The outer wall of the mounting frame (201) is in threaded connection with a connecting frame (201 c), a driving disc (203) is arranged at one end, away from the mounting frame (201), of the connecting frame (201 c), and a guide pillar (203 a) is arranged at one side of the outer wall of the driving disc (203);

the outer wall of the guide wheel (202) is provided with a transmission groove (202 a) which can be in movable fit with the guide post (203 a) in a penetrating way.

2. The laser measurement experiment apparatus for cavitation share in rectangular channels as claimed in claim 1, wherein: the connecting device is characterized by further comprising a connecting assembly (300), wherein the connecting assembly (300) comprises a fixed wheel (301) and a transmission gear (302) movably sleeved outside the fixed wheel (301).

3. The laser measurement experiment apparatus for cavitation share in rectangular channel as claimed in claim 2, wherein: a transmission toothed plate (100 c) which can be meshed and matched with the transmission gear (302) is arranged on the inner wall of the outer frame body (100);

The fixed wheel (301) is positioned on the outer wall of the driving disc (203), and the fixed wheel (301) is consistent with the axis of the driving disc (203).

4. A laser measurement experiment apparatus for cavitation share in rectangular channels as claimed in claim 3, wherein: the outer wall array of tight pulley (301) is equipped with a plurality of arch (301 a), just the outer wall activity of arch (301 a) is equipped with conflict board (303), the terminal surface of conflict board (303) is equipped with first elastic component (303 a), just the one end of first elastic component (303 a) with the outer wall connection of tight pulley (301).

5. The laser measurement experiment apparatus for cavitation share in rectangular channel as claimed in claim 4, wherein: an accommodating channel (302 a) is formed in the inner wall of the transmission gear (302), and an abutting groove (302 a-1) which can be clamped with the abutting plate (303) is formed in the accommodating channel (302 a).

6. The laser measurement experiment apparatus for cavitation share in rectangular channels as claimed in claim 1, wherein: the outer frame body (100) is internally provided with a reset assembly (400), and the reset assembly (400) comprises a connecting chute (401 a) arranged at the inner end surface of the outer frame body (100).

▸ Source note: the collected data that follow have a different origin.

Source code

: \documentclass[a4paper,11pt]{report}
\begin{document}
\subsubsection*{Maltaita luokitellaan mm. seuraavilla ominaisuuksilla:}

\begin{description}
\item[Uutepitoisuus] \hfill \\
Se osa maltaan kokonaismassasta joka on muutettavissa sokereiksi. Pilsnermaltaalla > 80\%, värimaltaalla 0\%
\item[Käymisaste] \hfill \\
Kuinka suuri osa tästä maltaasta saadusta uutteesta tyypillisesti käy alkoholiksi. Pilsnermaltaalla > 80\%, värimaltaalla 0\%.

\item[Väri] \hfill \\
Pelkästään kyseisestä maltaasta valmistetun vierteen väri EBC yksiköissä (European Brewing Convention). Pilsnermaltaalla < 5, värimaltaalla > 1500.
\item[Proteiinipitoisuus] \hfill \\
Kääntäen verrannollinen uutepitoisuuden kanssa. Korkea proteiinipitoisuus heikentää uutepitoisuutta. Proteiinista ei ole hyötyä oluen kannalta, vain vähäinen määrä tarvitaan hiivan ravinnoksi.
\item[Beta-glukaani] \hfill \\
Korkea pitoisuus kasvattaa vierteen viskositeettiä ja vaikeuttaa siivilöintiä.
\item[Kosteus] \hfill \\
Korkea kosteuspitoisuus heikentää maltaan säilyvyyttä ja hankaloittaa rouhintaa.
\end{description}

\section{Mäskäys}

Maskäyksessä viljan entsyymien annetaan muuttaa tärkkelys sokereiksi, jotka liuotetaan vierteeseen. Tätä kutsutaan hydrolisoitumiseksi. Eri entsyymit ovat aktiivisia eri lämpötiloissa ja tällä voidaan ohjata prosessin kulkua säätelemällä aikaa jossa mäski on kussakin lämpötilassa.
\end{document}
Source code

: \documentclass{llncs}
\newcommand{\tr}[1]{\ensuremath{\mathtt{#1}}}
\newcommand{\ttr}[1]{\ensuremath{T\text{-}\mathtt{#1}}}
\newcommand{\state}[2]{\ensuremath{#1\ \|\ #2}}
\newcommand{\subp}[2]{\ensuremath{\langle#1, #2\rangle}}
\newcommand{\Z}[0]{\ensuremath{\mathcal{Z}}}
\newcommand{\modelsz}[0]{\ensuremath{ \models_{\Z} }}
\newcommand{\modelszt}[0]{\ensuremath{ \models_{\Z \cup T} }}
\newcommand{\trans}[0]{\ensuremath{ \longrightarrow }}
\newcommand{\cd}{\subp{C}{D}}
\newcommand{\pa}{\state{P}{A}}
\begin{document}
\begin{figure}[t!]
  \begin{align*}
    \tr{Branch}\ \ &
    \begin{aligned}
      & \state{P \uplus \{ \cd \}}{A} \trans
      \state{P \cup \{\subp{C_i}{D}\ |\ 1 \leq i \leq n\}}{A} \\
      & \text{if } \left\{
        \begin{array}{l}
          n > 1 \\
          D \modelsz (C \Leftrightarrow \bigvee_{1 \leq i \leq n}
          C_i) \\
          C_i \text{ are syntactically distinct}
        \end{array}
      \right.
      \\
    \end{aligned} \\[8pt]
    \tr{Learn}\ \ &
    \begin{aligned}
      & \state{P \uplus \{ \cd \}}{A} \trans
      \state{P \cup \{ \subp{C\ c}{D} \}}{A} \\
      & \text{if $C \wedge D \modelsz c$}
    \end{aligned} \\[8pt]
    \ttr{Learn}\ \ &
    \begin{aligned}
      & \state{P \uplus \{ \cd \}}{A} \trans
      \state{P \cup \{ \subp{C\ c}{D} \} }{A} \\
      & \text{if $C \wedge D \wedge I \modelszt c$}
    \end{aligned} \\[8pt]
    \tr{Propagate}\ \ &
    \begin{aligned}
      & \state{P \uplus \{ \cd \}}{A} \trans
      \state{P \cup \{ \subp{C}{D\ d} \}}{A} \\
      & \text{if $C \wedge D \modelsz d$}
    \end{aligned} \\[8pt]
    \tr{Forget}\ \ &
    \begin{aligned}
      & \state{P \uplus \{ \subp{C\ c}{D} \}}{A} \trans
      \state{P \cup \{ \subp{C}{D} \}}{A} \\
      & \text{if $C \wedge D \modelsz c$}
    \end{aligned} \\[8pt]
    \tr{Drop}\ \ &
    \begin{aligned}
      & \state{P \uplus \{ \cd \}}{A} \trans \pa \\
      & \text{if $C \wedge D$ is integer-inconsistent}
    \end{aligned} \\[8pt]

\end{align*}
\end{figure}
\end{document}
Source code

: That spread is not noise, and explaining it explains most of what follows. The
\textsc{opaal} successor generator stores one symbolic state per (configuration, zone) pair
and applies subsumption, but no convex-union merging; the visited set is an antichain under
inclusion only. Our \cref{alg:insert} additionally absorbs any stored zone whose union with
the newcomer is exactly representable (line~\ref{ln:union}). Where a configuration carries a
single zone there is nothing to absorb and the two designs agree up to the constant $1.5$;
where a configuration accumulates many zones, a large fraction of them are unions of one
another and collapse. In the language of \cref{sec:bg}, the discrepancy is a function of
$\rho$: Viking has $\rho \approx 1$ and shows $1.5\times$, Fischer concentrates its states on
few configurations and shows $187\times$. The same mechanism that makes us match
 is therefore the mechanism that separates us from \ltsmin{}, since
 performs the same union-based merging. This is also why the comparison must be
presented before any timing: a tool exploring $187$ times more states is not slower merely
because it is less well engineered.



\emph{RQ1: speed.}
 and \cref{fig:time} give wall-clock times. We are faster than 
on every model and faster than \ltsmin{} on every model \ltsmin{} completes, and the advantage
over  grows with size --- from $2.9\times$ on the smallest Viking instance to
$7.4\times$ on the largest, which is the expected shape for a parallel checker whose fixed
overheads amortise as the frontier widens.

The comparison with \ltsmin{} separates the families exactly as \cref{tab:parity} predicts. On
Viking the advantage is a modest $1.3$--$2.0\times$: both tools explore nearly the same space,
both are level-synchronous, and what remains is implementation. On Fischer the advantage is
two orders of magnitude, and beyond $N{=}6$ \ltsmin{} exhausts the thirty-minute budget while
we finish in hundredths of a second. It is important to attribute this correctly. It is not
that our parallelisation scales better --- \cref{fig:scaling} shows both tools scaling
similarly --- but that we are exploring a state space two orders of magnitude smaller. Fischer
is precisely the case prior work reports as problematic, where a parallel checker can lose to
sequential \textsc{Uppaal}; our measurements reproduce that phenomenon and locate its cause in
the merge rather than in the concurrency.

7. The laser measurement experiment apparatus for cavitation share in rectangular channels as claimed in claim 6, wherein: two reset sliding blocks (401) are arranged in the connecting sliding groove (401 a) in a sliding mode, reset rods (402) are connected to the end faces of the two reset sliding blocks (401) in a rotating mode, and the reset rods (402) are hinged to the mounting frame (201) at one ends away from the reset sliding blocks (401);

Two second elastic pieces (403) are symmetrically arranged in the connecting chute (401 a), and one ends of the two second elastic pieces (403) are respectively connected with the outer walls of the two reset sliding blocks (401).